## Listed records

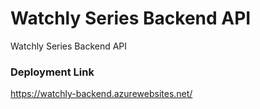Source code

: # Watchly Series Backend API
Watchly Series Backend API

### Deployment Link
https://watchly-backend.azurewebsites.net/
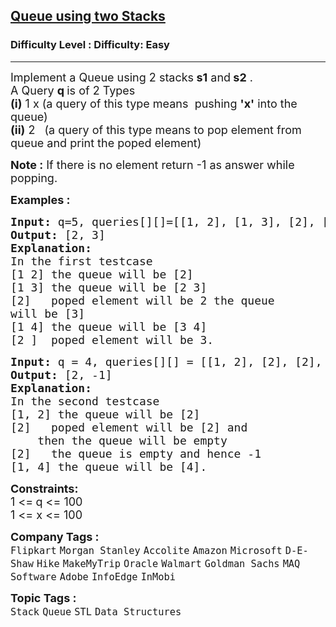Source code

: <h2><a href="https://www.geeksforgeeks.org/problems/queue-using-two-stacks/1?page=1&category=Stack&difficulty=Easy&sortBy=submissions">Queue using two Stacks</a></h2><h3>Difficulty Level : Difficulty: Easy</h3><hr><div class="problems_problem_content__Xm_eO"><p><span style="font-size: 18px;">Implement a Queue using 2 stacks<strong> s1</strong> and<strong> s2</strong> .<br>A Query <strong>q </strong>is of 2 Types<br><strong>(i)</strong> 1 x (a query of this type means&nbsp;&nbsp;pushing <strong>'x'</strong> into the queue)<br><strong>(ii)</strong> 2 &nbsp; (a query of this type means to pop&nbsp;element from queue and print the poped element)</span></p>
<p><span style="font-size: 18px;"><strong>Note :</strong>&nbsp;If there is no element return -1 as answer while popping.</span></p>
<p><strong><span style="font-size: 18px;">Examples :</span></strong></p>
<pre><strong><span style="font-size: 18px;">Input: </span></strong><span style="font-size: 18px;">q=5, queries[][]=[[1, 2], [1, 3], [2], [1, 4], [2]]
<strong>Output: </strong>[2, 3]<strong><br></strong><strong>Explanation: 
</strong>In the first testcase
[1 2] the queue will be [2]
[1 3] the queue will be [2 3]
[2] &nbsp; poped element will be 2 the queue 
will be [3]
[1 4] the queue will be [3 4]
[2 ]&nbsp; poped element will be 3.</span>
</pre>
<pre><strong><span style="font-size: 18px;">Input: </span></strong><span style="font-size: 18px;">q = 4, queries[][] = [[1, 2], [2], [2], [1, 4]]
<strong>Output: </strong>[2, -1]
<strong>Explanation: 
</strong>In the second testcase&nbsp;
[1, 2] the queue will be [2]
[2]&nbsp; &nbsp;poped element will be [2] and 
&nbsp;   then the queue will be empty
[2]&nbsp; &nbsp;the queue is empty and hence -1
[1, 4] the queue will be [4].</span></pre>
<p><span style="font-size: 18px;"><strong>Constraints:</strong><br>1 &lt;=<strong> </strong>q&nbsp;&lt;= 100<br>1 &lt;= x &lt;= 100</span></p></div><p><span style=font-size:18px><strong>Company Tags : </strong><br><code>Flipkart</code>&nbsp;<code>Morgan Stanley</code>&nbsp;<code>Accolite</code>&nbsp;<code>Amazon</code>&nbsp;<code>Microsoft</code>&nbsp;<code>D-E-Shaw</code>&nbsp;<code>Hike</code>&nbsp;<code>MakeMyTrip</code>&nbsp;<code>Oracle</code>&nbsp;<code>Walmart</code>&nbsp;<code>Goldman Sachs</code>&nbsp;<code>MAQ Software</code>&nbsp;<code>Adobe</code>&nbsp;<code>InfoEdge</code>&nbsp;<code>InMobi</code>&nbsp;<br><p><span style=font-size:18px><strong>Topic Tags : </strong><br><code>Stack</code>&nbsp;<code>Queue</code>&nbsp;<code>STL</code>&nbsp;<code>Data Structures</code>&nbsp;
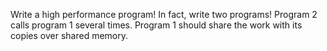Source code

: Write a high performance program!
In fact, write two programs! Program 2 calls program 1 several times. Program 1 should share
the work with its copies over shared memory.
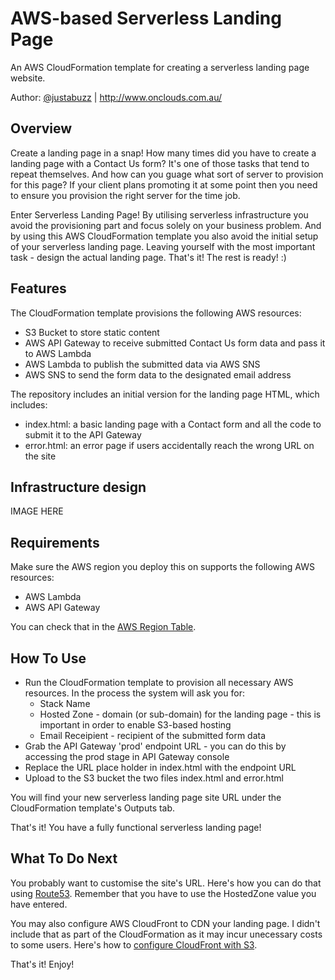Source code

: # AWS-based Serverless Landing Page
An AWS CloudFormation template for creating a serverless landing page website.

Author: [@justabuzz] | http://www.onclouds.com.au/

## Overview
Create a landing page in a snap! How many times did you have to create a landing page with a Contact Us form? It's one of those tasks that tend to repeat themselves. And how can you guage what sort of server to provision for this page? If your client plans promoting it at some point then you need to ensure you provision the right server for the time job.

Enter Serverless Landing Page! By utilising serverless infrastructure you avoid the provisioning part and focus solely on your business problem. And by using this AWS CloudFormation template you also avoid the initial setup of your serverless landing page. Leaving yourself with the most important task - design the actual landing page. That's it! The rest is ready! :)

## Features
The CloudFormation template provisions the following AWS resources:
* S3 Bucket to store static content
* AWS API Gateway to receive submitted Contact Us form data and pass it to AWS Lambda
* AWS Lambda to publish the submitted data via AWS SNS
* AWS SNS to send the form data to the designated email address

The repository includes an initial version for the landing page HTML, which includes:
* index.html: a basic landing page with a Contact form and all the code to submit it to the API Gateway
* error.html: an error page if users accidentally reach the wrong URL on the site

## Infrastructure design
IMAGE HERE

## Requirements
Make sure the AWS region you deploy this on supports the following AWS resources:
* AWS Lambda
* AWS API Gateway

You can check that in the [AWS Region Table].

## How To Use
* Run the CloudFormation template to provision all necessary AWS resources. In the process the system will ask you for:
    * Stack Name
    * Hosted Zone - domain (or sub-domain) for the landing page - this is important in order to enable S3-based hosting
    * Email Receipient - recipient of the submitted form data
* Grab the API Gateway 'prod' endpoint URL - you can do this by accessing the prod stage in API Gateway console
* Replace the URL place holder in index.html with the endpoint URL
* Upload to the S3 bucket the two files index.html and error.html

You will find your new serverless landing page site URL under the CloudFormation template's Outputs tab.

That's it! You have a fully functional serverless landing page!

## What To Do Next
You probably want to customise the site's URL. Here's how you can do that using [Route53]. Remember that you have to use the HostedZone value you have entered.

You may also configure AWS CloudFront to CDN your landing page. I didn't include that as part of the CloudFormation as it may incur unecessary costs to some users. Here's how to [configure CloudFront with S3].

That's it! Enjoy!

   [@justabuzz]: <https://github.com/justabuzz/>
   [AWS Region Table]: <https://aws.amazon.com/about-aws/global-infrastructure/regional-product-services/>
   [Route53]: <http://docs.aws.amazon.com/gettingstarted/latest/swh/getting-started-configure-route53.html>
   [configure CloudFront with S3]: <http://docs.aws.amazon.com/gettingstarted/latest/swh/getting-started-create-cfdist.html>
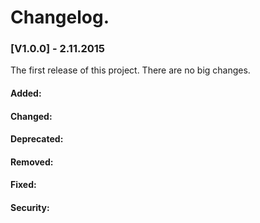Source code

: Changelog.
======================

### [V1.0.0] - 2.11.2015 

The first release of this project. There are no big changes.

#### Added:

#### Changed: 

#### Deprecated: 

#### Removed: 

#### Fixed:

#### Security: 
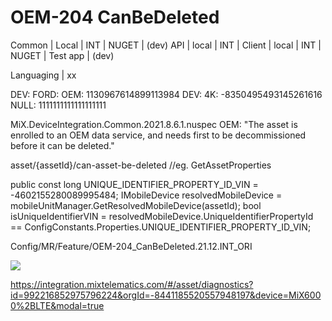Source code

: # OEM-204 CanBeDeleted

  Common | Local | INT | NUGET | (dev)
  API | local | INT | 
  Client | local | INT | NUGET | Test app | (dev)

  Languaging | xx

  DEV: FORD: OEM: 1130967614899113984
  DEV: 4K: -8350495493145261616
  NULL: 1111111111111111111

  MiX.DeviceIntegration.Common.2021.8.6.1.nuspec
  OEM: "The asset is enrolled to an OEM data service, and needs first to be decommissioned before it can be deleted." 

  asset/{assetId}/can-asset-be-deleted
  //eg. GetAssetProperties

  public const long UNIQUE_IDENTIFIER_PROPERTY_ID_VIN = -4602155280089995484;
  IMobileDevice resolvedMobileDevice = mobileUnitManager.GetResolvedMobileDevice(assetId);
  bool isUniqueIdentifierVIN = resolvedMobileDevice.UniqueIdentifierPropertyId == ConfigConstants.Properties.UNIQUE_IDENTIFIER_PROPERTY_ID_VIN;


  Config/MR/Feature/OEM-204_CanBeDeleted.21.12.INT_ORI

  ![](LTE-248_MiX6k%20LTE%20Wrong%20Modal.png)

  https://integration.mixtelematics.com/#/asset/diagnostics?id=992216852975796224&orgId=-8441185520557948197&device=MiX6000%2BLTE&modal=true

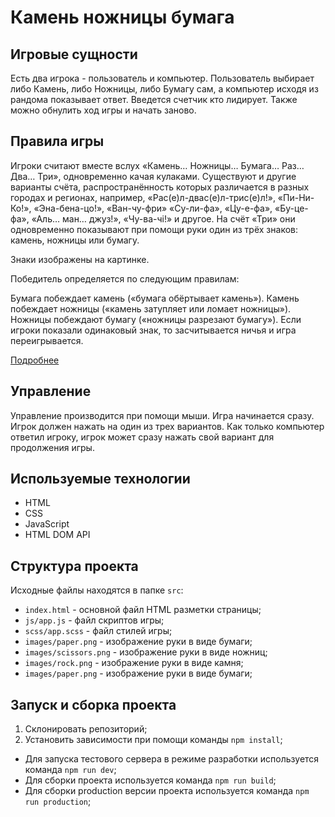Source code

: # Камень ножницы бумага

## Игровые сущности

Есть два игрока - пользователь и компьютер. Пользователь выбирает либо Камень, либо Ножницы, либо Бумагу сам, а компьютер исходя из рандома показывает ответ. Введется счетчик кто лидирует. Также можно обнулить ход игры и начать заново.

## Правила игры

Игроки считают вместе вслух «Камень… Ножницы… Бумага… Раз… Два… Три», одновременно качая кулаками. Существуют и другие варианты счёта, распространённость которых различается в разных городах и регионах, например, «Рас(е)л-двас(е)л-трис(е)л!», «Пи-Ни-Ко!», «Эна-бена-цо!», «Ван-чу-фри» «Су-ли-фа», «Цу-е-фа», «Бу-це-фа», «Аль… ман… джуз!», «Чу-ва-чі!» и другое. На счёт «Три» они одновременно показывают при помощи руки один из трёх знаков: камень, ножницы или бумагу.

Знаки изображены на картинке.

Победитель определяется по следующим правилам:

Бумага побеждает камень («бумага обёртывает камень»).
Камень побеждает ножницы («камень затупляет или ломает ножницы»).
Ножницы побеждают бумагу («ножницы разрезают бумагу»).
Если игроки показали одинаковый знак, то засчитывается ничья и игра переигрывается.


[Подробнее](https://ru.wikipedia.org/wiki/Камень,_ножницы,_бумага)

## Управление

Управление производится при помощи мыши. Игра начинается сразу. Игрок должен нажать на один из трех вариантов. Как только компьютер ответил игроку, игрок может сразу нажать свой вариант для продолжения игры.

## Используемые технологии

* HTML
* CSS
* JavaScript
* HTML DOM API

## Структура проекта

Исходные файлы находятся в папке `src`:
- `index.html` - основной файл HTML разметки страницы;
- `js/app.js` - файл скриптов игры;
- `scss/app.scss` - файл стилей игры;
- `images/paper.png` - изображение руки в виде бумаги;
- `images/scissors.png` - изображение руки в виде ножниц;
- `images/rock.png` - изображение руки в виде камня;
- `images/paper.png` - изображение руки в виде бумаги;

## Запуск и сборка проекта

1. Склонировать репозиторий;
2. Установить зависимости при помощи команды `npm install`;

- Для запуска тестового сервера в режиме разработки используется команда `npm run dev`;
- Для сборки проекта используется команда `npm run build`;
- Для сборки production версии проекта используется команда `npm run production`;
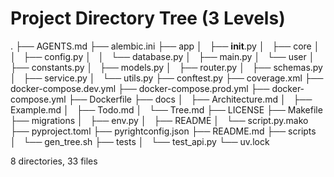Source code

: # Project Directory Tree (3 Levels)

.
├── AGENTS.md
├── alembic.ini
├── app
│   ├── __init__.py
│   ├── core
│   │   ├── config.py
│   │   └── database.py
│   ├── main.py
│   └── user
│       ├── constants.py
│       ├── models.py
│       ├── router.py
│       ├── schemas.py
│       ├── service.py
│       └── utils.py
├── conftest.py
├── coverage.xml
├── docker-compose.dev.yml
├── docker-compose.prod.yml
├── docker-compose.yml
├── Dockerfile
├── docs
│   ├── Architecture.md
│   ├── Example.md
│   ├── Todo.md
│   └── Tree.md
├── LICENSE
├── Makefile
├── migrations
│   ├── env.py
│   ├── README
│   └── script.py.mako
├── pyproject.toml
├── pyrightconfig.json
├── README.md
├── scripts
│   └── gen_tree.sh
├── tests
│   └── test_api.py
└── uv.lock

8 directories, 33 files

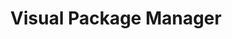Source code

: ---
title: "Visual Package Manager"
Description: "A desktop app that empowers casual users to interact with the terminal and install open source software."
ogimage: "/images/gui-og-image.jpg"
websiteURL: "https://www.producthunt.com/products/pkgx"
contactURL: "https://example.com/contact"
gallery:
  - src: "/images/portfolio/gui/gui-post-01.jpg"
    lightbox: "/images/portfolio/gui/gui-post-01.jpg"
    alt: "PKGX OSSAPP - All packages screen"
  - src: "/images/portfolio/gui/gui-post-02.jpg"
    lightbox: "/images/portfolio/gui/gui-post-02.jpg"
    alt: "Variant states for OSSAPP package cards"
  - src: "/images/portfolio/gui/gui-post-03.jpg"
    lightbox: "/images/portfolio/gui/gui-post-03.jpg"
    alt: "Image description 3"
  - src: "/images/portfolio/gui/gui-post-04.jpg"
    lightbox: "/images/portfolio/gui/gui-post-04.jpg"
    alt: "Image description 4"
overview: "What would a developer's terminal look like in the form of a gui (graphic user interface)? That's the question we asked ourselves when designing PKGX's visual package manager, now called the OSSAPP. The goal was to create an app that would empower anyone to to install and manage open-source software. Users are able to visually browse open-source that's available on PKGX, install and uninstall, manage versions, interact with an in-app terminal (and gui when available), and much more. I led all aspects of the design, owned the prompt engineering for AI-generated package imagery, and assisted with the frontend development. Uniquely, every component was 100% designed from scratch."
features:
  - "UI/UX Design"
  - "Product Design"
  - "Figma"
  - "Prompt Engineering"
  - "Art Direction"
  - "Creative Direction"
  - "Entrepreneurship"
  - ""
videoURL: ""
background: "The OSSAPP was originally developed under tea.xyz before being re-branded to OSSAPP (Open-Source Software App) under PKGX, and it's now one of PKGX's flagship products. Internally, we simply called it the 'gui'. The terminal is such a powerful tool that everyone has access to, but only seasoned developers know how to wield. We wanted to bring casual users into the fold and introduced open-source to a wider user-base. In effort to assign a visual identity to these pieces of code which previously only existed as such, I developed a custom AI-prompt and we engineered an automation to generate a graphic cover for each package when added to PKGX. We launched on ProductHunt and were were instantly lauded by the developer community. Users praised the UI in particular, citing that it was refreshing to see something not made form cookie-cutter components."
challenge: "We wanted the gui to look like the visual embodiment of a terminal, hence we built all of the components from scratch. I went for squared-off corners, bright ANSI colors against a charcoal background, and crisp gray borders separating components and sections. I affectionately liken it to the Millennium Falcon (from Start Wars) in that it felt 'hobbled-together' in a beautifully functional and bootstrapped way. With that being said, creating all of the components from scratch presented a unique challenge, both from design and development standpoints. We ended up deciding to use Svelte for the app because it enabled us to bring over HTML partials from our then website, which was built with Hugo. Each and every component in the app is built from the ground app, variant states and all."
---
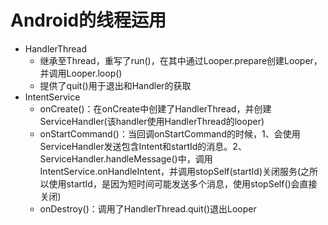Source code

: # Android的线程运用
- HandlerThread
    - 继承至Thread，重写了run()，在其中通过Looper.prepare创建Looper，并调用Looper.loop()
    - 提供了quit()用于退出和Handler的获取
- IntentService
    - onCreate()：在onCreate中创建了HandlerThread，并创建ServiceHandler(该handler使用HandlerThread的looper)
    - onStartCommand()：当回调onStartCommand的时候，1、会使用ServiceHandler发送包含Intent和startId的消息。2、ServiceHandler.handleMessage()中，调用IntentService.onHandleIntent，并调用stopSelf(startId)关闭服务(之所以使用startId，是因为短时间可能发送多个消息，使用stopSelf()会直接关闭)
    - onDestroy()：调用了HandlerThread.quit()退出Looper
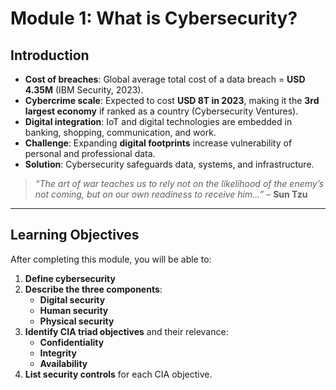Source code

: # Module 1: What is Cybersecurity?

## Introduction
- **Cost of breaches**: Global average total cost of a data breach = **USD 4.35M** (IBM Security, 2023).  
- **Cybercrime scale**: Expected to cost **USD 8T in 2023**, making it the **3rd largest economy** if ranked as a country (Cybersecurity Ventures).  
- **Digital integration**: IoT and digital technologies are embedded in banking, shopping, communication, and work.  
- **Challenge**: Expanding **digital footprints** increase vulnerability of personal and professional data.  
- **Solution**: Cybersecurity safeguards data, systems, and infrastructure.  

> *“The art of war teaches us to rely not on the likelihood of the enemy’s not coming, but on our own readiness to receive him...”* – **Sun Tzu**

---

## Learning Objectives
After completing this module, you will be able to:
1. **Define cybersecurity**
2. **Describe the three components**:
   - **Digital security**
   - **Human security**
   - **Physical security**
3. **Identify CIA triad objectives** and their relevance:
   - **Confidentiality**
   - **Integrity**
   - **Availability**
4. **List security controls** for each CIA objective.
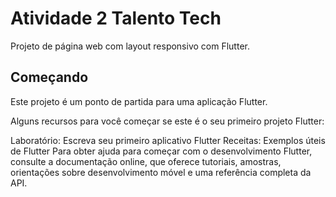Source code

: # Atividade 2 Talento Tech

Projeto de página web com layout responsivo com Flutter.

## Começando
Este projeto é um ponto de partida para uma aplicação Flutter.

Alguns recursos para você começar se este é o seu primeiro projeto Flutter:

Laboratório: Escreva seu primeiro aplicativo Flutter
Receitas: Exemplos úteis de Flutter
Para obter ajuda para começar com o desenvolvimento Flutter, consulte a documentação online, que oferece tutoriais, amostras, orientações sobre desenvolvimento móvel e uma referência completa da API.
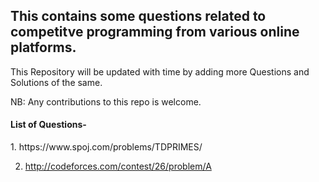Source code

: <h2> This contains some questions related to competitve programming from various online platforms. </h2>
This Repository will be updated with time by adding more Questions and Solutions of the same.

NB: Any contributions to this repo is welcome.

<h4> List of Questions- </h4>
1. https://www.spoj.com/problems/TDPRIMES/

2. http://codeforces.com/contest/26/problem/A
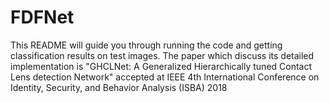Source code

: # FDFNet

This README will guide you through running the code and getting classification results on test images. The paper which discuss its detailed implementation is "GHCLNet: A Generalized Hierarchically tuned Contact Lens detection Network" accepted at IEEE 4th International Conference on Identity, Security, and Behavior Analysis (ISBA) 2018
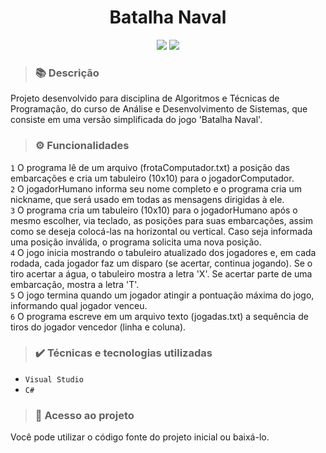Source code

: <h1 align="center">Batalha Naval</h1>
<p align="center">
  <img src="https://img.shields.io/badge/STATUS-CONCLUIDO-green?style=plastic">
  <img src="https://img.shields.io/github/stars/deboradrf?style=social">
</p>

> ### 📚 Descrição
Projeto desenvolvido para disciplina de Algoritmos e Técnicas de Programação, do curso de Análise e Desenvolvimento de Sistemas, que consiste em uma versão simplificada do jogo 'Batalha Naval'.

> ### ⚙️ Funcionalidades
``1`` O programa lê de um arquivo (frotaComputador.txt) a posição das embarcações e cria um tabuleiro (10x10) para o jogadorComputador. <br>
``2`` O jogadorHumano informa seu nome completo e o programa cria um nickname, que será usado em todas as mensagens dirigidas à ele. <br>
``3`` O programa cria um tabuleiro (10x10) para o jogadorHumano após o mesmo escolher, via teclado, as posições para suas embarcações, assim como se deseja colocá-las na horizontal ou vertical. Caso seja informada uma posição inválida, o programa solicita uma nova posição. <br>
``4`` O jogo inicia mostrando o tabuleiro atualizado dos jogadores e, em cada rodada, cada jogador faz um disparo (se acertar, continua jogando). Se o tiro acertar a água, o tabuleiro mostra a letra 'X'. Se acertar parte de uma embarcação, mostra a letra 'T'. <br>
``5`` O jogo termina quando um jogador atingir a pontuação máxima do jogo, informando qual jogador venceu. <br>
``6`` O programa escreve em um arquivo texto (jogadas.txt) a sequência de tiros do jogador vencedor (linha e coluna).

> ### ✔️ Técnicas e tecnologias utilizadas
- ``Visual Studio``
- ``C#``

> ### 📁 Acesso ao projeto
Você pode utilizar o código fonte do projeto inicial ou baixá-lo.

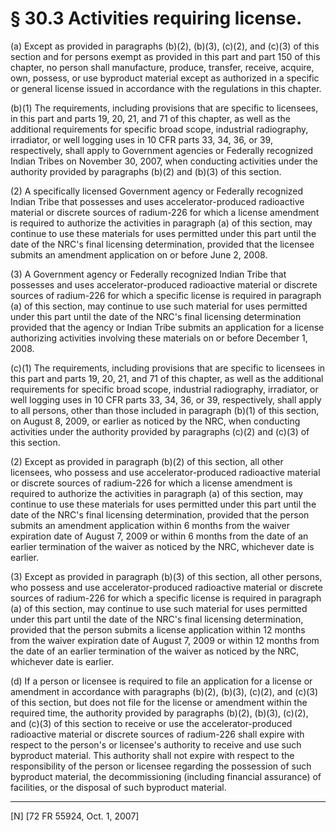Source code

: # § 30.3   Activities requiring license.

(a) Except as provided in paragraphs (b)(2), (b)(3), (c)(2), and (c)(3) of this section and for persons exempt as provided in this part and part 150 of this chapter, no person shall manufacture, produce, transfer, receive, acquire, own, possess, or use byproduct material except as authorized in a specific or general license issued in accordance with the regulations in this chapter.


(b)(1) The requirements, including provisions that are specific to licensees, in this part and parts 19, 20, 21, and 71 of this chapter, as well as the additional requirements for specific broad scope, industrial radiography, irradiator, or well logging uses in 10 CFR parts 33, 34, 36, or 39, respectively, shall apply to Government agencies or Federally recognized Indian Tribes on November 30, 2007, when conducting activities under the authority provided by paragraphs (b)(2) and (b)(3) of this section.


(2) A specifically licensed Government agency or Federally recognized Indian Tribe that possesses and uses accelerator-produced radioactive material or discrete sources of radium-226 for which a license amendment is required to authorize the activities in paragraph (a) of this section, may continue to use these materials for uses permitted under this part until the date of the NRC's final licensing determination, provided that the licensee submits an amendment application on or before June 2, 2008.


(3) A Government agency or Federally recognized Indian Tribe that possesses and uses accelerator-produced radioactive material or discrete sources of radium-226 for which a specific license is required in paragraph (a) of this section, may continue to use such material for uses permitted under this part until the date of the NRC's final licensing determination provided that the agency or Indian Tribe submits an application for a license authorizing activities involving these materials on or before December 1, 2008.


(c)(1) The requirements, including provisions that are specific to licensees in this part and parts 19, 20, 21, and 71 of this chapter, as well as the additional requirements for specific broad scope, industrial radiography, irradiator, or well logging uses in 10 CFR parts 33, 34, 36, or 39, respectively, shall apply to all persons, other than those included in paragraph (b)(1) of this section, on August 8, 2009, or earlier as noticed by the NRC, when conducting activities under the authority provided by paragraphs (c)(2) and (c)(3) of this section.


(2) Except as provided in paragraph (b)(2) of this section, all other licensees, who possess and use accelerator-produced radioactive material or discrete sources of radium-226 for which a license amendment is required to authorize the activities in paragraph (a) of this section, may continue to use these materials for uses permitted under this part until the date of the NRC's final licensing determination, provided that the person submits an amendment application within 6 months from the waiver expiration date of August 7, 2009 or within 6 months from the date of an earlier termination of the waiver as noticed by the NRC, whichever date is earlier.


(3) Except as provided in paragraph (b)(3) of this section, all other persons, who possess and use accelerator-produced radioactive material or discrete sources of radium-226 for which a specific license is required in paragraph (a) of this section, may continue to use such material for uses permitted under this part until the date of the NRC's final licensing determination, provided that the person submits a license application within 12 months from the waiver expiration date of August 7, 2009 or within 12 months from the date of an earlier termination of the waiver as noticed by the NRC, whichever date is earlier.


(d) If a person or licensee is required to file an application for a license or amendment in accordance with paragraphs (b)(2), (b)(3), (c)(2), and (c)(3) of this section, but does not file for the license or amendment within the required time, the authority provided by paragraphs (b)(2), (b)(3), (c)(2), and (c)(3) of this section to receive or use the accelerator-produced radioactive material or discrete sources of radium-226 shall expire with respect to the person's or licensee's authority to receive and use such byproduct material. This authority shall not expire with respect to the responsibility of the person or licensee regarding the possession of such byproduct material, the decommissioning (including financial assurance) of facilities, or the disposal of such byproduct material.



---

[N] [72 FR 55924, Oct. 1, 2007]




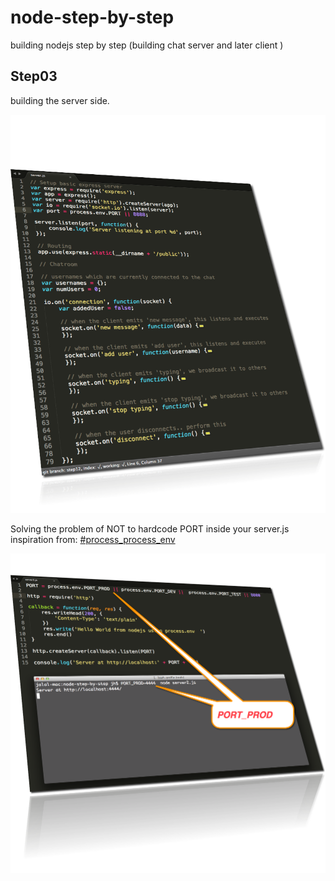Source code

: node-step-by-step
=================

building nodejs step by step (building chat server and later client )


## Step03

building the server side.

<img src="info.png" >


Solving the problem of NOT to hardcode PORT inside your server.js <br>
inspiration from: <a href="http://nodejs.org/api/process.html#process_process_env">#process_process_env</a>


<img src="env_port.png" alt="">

## Your objective
Gather from the records above every line containing the string "github".

## Solution to this exercise
   [@justabuzz]: <https://github.com/justabuzz/>
  <img src="https://img.shields.io/github/stars/deboradrf?style=social">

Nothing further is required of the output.